Around the globe, human population continues to grow and urbanize.  Population density in major urban zones is often growing at rates that demand water supplies which natural recharge cannot fulfill. This water deficit can be met by three primary means, water importation, desalination, and/or water reuse.  Historically, water importation was the dominant means for augmenting dwindling freshwater supplies.  However, water transmission across vast distances and elevations is often exceedingly energy and infrastructure intensive.  Moreover, political and environmental concerns are often limiting factors in water importation projects.  While ocean desalination also is energy intensive, it can provide a reliable source of water that is drought resistant and produces water of generally high purity.  For both coastal and inland communities, reuse of municipal wastewater is a viable option for extending potable water supplies.  However, water quality constituents in general are different in these alternative water supplies, which also can lead to unique formation and speciation of byproducts during oxidative water treatment. While modern analytical techniques can selectively and sensitively identify trace levels of contaminants in water, the procedures utilized are generally time-consuming, labor-intensive, and technically-sophisticated. Considering the rapidly growing interest in direct potable reuse, which connects directly wastewater treatment plants to drinking water systems, monitoring for water quality and ensuring process reliability must be instantaneous and fail-safe. A great need exists for on-line real-time sensor systems and robust software networks that can monitor water quality and autonomously control water systems, shutting down or diverting if a problem is detected.  This presentation will share the latest discoveries in the move towards potable water reuse and the opportunities for collaborative cross-cutting research for the imminent water paradigm of the future.
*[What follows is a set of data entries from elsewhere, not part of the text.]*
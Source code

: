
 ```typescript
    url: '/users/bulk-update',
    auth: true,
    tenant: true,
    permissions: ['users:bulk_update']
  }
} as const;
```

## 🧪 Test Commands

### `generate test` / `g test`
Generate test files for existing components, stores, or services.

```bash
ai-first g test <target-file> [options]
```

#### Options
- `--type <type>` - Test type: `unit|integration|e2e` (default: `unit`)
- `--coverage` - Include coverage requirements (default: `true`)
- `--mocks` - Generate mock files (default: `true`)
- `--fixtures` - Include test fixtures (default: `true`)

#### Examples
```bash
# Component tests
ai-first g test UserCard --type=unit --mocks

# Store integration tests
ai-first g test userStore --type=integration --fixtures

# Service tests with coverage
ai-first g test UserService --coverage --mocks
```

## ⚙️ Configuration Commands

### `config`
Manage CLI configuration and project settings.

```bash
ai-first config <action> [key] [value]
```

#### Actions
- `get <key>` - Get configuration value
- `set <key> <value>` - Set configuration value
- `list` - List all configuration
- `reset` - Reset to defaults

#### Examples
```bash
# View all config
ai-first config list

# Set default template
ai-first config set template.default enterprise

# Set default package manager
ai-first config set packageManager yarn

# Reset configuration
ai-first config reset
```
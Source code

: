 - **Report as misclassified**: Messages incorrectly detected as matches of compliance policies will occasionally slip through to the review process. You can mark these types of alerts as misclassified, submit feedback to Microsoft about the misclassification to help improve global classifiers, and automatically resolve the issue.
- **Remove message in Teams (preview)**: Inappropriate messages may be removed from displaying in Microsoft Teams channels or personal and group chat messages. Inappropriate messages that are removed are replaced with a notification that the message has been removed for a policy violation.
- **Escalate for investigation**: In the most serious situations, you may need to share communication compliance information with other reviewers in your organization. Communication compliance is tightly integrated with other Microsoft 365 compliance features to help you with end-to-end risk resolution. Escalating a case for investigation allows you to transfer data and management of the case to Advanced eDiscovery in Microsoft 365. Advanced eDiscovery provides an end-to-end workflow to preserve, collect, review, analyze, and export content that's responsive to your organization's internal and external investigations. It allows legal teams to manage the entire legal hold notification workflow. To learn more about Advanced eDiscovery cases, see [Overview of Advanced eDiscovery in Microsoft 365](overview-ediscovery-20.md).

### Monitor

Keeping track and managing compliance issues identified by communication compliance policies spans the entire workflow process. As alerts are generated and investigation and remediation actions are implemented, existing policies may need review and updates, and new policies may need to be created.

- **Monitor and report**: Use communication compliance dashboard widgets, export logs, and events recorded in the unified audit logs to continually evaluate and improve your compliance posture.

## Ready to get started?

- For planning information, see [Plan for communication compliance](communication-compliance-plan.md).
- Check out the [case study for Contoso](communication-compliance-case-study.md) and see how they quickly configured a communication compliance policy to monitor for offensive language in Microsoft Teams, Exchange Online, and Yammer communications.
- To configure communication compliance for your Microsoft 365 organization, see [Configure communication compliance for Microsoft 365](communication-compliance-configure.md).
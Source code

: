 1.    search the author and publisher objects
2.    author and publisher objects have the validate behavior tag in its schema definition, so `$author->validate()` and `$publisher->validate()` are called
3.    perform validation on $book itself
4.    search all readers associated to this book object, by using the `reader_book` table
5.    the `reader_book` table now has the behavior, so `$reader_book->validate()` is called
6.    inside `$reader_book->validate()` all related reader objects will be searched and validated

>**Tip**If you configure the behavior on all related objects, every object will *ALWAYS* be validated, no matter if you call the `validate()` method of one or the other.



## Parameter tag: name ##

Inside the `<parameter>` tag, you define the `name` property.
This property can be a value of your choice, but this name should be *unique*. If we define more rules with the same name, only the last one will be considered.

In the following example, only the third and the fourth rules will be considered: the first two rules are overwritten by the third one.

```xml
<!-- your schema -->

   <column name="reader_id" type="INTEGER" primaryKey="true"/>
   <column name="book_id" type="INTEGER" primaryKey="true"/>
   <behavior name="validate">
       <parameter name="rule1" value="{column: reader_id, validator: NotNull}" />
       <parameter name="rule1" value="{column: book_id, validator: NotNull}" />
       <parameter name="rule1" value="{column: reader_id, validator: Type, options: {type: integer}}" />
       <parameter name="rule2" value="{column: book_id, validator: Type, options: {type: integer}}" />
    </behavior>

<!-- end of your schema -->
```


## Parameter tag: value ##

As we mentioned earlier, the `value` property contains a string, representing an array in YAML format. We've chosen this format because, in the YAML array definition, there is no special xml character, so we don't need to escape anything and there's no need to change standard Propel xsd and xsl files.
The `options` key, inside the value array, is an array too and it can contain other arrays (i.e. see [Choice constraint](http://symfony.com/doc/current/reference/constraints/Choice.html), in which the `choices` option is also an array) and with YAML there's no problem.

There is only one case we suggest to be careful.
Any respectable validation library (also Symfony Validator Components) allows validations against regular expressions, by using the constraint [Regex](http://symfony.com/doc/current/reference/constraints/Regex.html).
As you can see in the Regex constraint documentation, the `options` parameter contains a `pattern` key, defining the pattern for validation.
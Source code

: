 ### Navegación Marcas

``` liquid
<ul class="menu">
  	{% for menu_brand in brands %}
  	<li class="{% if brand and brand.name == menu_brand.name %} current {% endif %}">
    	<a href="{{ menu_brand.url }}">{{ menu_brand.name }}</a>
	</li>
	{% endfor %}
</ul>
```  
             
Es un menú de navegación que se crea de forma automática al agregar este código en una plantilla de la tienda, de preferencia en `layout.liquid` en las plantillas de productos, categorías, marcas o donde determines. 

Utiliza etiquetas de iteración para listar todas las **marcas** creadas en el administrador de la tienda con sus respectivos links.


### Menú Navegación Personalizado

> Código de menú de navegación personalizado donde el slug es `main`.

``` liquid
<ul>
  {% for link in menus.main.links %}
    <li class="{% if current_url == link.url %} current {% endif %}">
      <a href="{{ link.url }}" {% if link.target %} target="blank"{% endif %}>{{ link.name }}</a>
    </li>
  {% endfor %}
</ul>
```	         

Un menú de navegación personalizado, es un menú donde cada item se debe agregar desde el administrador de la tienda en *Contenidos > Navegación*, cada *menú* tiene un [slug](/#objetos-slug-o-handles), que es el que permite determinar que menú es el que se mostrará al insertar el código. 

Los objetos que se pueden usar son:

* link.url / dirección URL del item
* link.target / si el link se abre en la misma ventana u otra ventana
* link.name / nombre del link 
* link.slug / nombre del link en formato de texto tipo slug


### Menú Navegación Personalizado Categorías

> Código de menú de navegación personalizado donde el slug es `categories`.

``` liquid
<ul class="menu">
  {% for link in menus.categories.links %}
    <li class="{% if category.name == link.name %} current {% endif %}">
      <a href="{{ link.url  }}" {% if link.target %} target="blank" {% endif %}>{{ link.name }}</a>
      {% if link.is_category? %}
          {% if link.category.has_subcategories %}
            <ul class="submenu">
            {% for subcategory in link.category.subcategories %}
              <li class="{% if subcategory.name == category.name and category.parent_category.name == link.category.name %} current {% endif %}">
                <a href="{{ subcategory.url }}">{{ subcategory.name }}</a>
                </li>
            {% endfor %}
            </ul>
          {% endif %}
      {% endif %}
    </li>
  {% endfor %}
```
Dr. Shane Snyder is a Professor of Chemical & Environmental Engineering, and holds joint appointments in the College of Agriculture and School of Public Health, at the University of Arizona. He also co-directs the Arizona Laboratory for Emerging Contaminants (ALEC) and the Water & Energy Sustainable Technology (WEST) Center. Dr. Snyder and his teams have published over 175 manuscripts and book chapters on emerging contaminant analysis, treatment, and toxicology (H-index = 55 as of September 2015). He currently serves as an editor-in-chief for the international journal Chemosphere.